So it’s little wonder that now, when we’re effectively in unchartered waters when it comes to just about everything in life, something as powerful as the globe-spanning telecommunications network we call the internet has been harnessed for both good and ill with extremely uneven results. People pine for the return of jobs that are gone forever and don’t know what new ones will be created for them in the future, or if any are on the horizon, and lash out to find a convenient culprit they can understand and easily punish. Fake news dominates social media as its algorithms unwittingly cater to partisan desires for cozy echo chambers, and its users have little desire to stop their fix of ideological Novocain.
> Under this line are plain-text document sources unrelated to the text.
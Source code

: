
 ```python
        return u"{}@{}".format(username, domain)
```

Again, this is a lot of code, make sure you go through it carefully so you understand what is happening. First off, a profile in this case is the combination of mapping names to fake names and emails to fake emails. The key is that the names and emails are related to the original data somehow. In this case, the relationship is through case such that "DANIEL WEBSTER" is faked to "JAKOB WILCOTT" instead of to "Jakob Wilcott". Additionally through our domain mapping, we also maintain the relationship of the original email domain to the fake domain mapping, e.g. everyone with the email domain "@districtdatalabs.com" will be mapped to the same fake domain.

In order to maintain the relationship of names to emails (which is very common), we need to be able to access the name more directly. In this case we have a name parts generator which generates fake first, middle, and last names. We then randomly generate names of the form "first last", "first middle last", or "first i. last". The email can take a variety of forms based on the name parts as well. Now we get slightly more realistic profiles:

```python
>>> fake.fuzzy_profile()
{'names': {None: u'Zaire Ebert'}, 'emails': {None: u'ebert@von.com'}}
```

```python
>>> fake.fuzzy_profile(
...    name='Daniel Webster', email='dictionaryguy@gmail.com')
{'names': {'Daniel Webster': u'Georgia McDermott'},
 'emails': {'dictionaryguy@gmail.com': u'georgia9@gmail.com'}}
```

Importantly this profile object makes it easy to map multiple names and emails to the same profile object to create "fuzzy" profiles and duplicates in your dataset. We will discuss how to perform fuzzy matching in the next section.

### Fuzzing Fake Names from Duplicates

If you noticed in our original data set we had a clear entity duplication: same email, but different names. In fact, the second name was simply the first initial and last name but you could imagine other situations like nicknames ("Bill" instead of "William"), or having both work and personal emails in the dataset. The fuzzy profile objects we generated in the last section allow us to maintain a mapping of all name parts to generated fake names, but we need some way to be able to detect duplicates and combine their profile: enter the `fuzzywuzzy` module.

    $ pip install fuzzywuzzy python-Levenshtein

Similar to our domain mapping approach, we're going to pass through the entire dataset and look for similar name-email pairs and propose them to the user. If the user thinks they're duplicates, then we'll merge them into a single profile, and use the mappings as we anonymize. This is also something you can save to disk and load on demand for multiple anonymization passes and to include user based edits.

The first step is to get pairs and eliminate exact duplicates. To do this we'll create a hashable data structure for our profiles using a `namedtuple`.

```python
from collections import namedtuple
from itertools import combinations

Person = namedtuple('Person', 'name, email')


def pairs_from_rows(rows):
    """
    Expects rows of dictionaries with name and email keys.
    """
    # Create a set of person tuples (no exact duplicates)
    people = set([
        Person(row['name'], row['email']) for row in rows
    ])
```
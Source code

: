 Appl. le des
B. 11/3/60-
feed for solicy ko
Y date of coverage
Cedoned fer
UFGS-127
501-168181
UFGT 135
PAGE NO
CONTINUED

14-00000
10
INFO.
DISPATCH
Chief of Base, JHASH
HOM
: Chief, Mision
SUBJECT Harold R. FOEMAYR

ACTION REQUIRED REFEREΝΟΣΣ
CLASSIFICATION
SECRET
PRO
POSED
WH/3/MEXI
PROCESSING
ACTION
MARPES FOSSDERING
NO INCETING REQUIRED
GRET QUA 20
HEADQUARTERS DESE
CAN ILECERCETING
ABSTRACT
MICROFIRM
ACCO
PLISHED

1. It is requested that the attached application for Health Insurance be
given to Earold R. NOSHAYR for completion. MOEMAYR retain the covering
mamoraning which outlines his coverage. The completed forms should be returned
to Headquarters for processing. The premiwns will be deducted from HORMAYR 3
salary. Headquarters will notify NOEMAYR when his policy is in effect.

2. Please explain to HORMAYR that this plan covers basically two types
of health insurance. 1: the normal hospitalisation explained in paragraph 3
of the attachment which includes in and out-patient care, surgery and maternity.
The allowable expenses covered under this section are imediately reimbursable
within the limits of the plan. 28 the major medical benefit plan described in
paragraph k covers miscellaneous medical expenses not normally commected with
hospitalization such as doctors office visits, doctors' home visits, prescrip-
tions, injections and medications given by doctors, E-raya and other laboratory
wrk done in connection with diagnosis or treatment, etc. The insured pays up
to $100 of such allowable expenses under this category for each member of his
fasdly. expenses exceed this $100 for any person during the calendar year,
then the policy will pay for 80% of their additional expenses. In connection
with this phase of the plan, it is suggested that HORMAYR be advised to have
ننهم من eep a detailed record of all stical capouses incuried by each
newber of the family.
Senior citizens in power, whose understanding of the technology reshaping our world is sparse to non-existing, desperately want to turn back the clock to the good old days where they didn’t have to worry about things like globalization and automation. As the reality of the connected, longer living world finally hit them, they’re trying to run nations by nostalgia, fiddling while Rome is undergoing creative destruction.
Even in half of my lifetime the changes have been drastic to put it mildly. In high school, adults would tell us never to talk to internet strangers, the joke was that all men online were men, women were men, and the kids were FBI agents in the middle of a sting. Online dating was almost taboo, and if your significant other and you met on the web, you had to come up with a cover story about bars or mutual friends because dating sites were for losers. And no matter what, you never got into a stranger’s car after only talking to them on IM. Fast forward to today and Tinder is being blamed for destroying the romantic relationship as we know it because it’s so popular, dating sites are responsible for so many marriages, they’re being studied for their long term viability, and meeting people online is now normal. Our grandparents and parents send breathless links to fake news sites by Macedonian trolls able to create an official looking media outlet with a cheap blogging template. And we literally pay online strangers to get into their cars for a night out.
And even relatively new constructs like social media aren’t immune from all sorts of bizarre changes. Remember when Facebook was where you went to hide from your racist relatives’ and family friends’ rants about immigrants, gay people, and how those who publicly call out racists and bigots are the real racists and bigots, instead of being hit with them in the face the minute you open your timeline? Remember when the worst that used to happen if you were the target of online harassment is a bunch of pizzas showing up at your house, instead of a freaking SWAT team ready to shoot you in the blink of an eye smashing through your front door? Or when a person you met at a party once didn’t almost always send you a link to find out everything about her, including things you may not have wanted to know to stay in touch? It boggles the mind that in college, I could still meet someone on MySpace and know next to nothing about her, but today, if I meet a person in meatspace and not give out a Facebook page, it’s almost a faux pas, as if I’m paranoid and hiding something, or being a digital hipster.
So despite benefitting from this new order and growing up with it, I really can understand the feeling of emotional whiplash many are experiencing in the age of the ever more automated and specialized workforce, and a social order unlike anything ever seen before because never have there been this many people on Earth living this long with this much technology. It’s scary, and for many people asking experts to explain what’s going on doesn’t help much because what we say sounds like technobabble to them. As I’ve been moving forward in my career, a happy day for me is when I found that ideal analogy to explain a problem to a customer or non-technical manager to get more time to implement a proper, long term fix since it makes everyone’s life so much easier when everyone at least understands what’s going on. When that ideal analogy or easy explanation is missing, or hijacked by trolls, con artists, snake oil salespeople, and opportunistic politicians, it’s comforting to think that you can just take your ball and go home. But you can’t.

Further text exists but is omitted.